* WHAT TO DO: Taking the data below, please print only the lines from the line holding "按照设置为当前作战小队的所有成员挂载标记。" to the line holding "Компилаторът може да", inclusive, with pictures omitted.

* PROVIDED RECORDS:
##############################

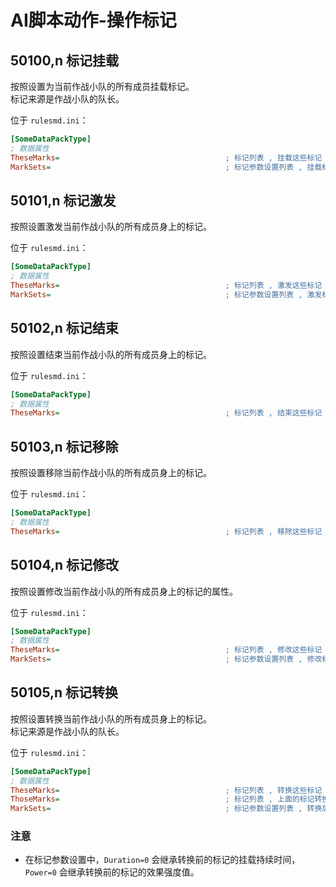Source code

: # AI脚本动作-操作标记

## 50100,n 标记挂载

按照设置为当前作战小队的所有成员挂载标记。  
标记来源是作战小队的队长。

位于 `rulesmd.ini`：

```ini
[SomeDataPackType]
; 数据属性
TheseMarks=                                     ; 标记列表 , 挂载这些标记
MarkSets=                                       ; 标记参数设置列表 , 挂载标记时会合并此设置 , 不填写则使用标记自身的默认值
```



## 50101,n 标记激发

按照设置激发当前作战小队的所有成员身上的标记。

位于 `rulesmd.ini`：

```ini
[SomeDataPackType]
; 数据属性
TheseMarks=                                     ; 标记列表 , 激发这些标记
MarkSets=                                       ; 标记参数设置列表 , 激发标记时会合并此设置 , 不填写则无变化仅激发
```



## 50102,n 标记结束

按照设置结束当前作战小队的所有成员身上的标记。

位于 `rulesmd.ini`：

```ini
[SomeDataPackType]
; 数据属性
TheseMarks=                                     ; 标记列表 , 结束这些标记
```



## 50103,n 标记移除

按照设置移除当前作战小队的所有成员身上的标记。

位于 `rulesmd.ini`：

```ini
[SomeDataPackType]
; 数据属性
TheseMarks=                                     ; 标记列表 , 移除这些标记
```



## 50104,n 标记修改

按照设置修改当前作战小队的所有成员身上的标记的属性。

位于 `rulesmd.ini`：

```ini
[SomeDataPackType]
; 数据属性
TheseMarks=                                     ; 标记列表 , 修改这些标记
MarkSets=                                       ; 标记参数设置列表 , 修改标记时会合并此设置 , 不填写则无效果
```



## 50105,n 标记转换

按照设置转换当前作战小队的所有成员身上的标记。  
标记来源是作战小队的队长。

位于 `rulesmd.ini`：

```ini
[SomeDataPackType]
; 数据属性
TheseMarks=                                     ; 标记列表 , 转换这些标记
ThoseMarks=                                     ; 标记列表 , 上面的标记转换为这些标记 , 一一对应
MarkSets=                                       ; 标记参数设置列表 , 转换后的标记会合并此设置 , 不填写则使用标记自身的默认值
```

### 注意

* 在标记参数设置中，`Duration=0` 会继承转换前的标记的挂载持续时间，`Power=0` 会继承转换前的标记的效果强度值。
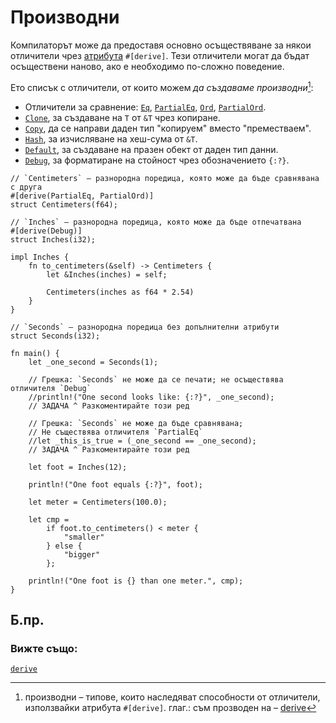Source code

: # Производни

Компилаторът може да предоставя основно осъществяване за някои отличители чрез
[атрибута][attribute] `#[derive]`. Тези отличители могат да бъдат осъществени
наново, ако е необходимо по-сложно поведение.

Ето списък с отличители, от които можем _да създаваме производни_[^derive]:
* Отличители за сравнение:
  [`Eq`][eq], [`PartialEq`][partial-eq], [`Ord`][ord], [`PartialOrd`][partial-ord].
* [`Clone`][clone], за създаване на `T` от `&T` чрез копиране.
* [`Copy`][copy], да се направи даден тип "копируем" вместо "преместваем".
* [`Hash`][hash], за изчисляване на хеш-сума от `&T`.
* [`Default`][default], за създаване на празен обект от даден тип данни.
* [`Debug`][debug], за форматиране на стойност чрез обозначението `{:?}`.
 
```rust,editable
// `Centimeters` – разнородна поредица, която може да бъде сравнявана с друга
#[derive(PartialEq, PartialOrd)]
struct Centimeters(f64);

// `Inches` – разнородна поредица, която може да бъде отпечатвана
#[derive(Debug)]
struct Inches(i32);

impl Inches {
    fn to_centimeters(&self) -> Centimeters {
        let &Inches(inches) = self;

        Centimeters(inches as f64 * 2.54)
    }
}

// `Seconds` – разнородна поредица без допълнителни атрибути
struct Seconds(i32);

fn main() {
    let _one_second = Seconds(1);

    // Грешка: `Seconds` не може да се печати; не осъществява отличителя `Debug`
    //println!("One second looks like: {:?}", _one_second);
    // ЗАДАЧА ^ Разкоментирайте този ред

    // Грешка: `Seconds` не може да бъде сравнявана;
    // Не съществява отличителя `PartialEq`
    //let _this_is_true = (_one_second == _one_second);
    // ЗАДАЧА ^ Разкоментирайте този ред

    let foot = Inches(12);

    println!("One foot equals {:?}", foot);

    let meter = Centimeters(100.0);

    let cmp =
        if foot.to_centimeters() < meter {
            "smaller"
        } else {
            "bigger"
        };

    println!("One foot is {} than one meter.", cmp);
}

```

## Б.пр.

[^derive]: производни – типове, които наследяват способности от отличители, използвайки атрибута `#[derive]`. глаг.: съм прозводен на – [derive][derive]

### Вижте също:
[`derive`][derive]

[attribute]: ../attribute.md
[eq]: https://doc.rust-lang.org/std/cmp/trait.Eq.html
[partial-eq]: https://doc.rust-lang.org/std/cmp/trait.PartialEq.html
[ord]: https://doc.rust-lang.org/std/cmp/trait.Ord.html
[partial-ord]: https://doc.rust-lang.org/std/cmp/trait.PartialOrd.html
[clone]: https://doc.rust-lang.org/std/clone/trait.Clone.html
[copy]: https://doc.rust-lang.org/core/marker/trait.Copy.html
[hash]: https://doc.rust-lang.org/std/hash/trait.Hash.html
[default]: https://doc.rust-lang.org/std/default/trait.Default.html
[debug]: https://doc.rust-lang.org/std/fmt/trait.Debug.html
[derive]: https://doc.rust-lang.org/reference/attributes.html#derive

##############################

* FINISHED EXERCISE:
按照设置为当前作战小队的所有成员挂载标记。  
标记来源是作战小队的队长。

位于 `rulesmd.ini`：

```ini
[SomeDataPackType]
; 数据属性
TheseMarks=                                     ; 标记列表 , 挂载这些标记
MarkSets=                                       ; 标记参数设置列表 , 挂载标记时会合并此设置 , 不填写则使用标记自身的默认值
```



## 50101,n 标记激发

按照设置激发当前作战小队的所有成员身上的标记。

位于 `rulesmd.ini`：

```ini
[SomeDataPackType]
; 数据属性
TheseMarks=                                     ; 标记列表 , 激发这些标记
MarkSets=                                       ; 标记参数设置列表 , 激发标记时会合并此设置 , 不填写则无变化仅激发
```



## 50102,n 标记结束

按照设置结束当前作战小队的所有成员身上的标记。

位于 `rulesmd.ini`：

```ini
[SomeDataPackType]
; 数据属性
TheseMarks=                                     ; 标记列表 , 结束这些标记
```



## 50103,n 标记移除

按照设置移除当前作战小队的所有成员身上的标记。

位于 `rulesmd.ini`：

```ini
[SomeDataPackType]
; 数据属性
TheseMarks=                                     ; 标记列表 , 移除这些标记
```



## 50104,n 标记修改

按照设置修改当前作战小队的所有成员身上的标记的属性。

位于 `rulesmd.ini`：

```ini
[SomeDataPackType]
; 数据属性
TheseMarks=                                     ; 标记列表 , 修改这些标记
MarkSets=                                       ; 标记参数设置列表 , 修改标记时会合并此设置 , 不填写则无效果
```



## 50105,n 标记转换

按照设置转换当前作战小队的所有成员身上的标记。  
标记来源是作战小队的队长。

位于 `rulesmd.ini`：

```ini
[SomeDataPackType]
; 数据属性
TheseMarks=                                     ; 标记列表 , 转换这些标记
ThoseMarks=                                     ; 标记列表 , 上面的标记转换为这些标记 , 一一对应
MarkSets=                                       ; 标记参数设置列表 , 转换后的标记会合并此设置 , 不填写则使用标记自身的默认值
```

### 注意

* 在标记参数设置中，`Duration=0` 会继承转换前的标记的挂载持续时间，`Power=0` 会继承转换前的标记的效果强度值。
Source code

: # Производни

Компилаторът може да предоставя основно осъществяване за някои отличители чрез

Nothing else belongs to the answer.